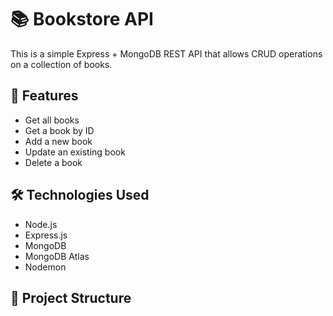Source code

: # 📚 Bookstore API

This is a simple Express + MongoDB REST API that allows CRUD operations on a collection of books.

## 🚀 Features

- Get all books
- Get a book by ID
- Add a new book
- Update an existing book
- Delete a book

## 🛠️ Technologies Used

- Node.js
- Express.js
- MongoDB
- MongoDB Atlas
- Nodemon

## 📂 Project Structure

Directions:
A count is needed of the lines in this data that contain "MongoDB"; give the number and no other text.

Written answer:
3